*** Opening of Given information ***

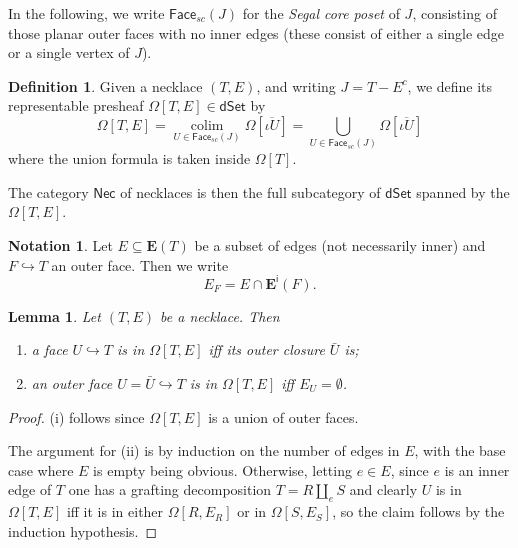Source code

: \documentclass[a4paper,10pt
,draft
]{article}%
\numberwithin{equation}{section}
\numberwithin{figure}{section}
\newtheorem{lemma}[equation]{Lemma}%
\theoremstyle{definition} %
\newtheorem{definition}[equation]{Definition}%
\newtheorem{notation}[equation]{Notation}%
\DeclareMathOperator{\colim}{colim}%
\newcommand{\1}{\ensuremath{\mathbbm 1}}%
\begin{document}
In the following, we write 
$\mathsf{Face}_{sc}(J)$ for the \emph{Segal core poset} of $J$,
consisting of those planar outer faces with no inner edges
(these consist of either a single edge or a single vertex of $J$).

\begin{definition}
      Given a necklace 
      $(T,E)$, 
      and writing $J = T-E^c$,
      we define its representable presheaf
      $\Omega[T,E] \in \mathsf{dSet}$ by
      \begin{equation}
            \Omega[T,E] 
            = 
            \underset{U \in \mathsf{Face}_{sc}(J)}{\colim}
            \Omega[\overline{\iota U}]
            =
            \bigcup_{U \in \mathsf{Face}_{sc}(J)} 
            \Omega[\overline{\iota U}]
      \end{equation}
      where the union formula is taken inside $\Omega[T]$.
      
      The category $\mathsf{Nec}$ of necklaces is then the full subcategory of $\mathsf{dSet}$
      spanned by the $\Omega[T,E]$.
\end{definition}


\begin{notation}
  	Let $E \subseteq \boldsymbol{E}(T)$
  	be a subset of edges (not necessarily inner)
  	and $F \hookrightarrow T$ an outer face.
  	Then we write
\[
  	E_F = E \cap \boldsymbol{E}^{\mathsf{i}}(F).
\]
\end{notation}



\begin{lemma}\label{FACEINNECK LEM}
	Let $(T,E)$ be a necklace. Then
\begin{enumerate}[label=(\roman*)]
	\item a face $U \hookrightarrow T$
	is in $\Omega[T,E]$
	iff its outer closure $\bar{U}$ is; 
	\item an outer face 
	$U = \bar{U} \hookrightarrow T$
	is in $\Omega[T,E]$ iff $E_U = \emptyset$.
\end{enumerate}
\end{lemma}

\begin{proof}
	(i) follows since $\Omega[T,E]$
	is a union of outer faces.
	
	The argument for (ii) is by induction on the number of edges in $E$,
	with the base case where $E$ is empty being obvious.
%	
	Otherwise, letting $e\in E$, since $e$ is an inner edge of $T$
	one has a grafting decomposition
	$T = R \amalg_e S$
	and clearly 
	$U$ is in $\Omega[T,E]$
	iff it is in either
	$\Omega[R,E_R]$ or in $\Omega[S,E_S]$,
	so the claim follows by the induction hypothesis.
\end{proof}
\end{document}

*** Close of Given information ***

Print, exactly as they appear above, the lines running from the one with "iff it is in either" through the final line.

_Exercise output_
	iff it is in either
	$\Omega[R,E_R]$ or in $\Omega[S,E_S]$,
	so the claim follows by the induction hypothesis.
\end{proof}
\end{document}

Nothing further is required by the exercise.